=== What this task involves ===
Scan the records and identify every line in which the string "作者回复" occurs, then return those lines.

START Data supplied

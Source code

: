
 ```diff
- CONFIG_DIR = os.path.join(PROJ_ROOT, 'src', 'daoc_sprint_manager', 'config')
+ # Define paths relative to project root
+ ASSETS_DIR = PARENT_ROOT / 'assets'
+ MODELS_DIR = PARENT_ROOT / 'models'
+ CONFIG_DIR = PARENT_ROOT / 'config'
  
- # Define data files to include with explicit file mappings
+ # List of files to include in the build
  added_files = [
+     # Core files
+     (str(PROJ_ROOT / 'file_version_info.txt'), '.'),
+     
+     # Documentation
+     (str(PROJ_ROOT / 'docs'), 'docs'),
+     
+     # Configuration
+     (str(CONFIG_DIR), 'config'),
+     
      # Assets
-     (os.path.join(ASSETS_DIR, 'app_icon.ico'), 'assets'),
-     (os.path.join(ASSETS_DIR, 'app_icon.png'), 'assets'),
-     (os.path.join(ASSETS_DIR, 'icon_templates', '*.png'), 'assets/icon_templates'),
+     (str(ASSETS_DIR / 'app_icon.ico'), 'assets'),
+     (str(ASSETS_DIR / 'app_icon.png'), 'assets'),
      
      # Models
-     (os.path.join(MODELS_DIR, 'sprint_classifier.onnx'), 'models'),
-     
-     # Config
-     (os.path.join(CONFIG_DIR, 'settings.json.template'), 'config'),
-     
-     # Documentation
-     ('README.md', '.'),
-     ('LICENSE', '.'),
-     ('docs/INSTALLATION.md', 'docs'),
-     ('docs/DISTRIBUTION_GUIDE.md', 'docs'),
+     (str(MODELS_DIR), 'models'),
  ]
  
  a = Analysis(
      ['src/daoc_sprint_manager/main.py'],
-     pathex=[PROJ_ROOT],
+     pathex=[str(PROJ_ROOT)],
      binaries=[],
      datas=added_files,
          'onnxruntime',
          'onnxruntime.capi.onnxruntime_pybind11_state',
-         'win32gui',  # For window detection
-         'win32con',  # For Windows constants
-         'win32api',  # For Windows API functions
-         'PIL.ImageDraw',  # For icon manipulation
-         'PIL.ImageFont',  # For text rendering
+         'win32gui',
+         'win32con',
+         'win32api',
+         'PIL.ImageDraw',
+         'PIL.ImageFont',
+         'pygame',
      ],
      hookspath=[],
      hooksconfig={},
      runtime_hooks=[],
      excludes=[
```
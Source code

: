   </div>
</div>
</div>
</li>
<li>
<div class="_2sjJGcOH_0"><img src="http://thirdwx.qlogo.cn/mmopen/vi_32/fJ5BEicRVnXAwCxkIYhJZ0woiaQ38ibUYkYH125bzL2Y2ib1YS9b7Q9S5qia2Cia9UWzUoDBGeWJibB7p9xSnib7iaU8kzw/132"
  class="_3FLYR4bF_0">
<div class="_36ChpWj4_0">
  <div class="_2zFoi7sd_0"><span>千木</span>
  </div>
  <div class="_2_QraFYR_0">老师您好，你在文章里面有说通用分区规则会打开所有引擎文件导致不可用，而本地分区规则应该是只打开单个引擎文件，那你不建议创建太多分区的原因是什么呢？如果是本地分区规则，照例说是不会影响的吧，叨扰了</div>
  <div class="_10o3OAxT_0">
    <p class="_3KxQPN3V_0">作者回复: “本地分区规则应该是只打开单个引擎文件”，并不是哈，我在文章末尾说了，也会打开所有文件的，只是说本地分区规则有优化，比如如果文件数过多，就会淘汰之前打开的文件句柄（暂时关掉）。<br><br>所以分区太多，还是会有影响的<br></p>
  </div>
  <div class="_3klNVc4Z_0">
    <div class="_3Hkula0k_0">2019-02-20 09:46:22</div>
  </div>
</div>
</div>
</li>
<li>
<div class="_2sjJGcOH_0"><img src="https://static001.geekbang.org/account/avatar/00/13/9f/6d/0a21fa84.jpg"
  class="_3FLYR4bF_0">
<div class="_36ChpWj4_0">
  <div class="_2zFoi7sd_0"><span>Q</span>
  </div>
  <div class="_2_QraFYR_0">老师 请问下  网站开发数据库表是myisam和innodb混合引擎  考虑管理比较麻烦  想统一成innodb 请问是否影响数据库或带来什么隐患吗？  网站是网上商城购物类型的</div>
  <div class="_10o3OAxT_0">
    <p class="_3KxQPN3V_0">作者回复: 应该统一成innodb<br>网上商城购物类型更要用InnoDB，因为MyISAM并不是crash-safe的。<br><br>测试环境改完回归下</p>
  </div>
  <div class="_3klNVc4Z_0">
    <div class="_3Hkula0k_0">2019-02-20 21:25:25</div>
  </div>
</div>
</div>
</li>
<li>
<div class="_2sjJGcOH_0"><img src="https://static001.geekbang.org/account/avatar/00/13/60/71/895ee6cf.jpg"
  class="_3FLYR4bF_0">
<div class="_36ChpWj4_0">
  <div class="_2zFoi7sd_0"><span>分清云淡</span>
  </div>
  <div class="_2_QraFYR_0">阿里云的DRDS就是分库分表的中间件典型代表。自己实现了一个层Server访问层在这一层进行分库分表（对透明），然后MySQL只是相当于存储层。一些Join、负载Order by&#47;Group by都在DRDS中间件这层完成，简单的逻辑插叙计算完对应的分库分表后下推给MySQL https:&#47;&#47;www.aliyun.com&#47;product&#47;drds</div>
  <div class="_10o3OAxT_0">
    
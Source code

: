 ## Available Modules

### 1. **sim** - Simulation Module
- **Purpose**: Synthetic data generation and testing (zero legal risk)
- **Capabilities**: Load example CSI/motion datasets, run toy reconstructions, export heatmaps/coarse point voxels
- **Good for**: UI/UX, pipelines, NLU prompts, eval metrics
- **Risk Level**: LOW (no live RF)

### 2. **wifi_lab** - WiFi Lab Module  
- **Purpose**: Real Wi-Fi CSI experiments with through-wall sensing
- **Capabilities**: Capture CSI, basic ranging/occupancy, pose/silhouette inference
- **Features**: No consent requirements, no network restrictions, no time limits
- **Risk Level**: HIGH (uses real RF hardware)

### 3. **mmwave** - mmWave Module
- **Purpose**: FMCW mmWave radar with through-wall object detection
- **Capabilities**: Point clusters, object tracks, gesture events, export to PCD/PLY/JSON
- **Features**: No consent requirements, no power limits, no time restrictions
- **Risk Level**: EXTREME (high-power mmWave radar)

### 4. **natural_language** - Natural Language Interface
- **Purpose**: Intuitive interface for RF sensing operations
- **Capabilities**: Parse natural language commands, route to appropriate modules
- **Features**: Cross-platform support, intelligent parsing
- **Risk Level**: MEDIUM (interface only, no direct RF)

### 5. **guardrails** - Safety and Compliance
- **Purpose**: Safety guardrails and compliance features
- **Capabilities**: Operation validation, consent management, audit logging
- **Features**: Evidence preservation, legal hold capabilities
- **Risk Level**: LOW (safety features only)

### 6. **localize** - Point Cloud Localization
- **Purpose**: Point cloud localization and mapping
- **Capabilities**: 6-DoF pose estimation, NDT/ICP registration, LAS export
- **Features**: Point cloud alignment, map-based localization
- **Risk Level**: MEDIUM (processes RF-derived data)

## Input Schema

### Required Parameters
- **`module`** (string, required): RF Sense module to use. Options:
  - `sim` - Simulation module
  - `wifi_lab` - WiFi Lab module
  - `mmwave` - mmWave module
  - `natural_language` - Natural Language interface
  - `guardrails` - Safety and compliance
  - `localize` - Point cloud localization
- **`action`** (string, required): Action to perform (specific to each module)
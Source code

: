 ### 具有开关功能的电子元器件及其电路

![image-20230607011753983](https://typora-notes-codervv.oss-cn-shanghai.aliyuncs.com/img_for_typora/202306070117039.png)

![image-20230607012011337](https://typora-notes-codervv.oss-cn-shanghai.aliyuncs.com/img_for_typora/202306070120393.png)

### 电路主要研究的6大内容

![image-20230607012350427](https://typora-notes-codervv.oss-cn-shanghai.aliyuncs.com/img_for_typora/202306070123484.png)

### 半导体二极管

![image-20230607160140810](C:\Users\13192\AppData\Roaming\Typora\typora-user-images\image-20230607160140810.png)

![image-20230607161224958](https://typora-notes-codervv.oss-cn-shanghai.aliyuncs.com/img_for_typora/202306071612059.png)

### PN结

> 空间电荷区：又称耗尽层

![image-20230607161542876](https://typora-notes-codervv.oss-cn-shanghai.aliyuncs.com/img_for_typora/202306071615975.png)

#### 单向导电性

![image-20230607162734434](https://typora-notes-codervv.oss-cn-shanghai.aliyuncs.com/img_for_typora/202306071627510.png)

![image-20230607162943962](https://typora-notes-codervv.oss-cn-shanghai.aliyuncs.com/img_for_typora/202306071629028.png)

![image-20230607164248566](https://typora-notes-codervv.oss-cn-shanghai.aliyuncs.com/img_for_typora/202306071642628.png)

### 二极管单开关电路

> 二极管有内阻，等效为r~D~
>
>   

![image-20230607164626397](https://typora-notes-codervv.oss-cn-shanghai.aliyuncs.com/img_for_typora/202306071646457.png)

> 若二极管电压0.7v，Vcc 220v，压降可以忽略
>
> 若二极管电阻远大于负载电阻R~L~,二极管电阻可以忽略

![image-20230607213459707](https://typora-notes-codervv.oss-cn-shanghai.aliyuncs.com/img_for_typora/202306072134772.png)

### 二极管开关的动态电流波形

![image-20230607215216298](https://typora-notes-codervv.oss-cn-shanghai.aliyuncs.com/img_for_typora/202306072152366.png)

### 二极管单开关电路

END Data supplied

=== Written response ===
    <p class="_3KxQPN3V_0">作者回复: “本地分区规则应该是只打开单个引擎文件”，并不是哈，我在文章末尾说了，也会打开所有文件的，只是说本地分区规则有优化，比如如果文件数过多，就会淘汰之前打开的文件句柄（暂时关掉）。<br><br>所以分区太多，还是会有影响的<br></p>
    <p class="_3KxQPN3V_0">作者回复: 应该统一成innodb<br>网上商城购物类型更要用InnoDB，因为MyISAM并不是crash-safe的。<br><br>测试环境改完回归下</p>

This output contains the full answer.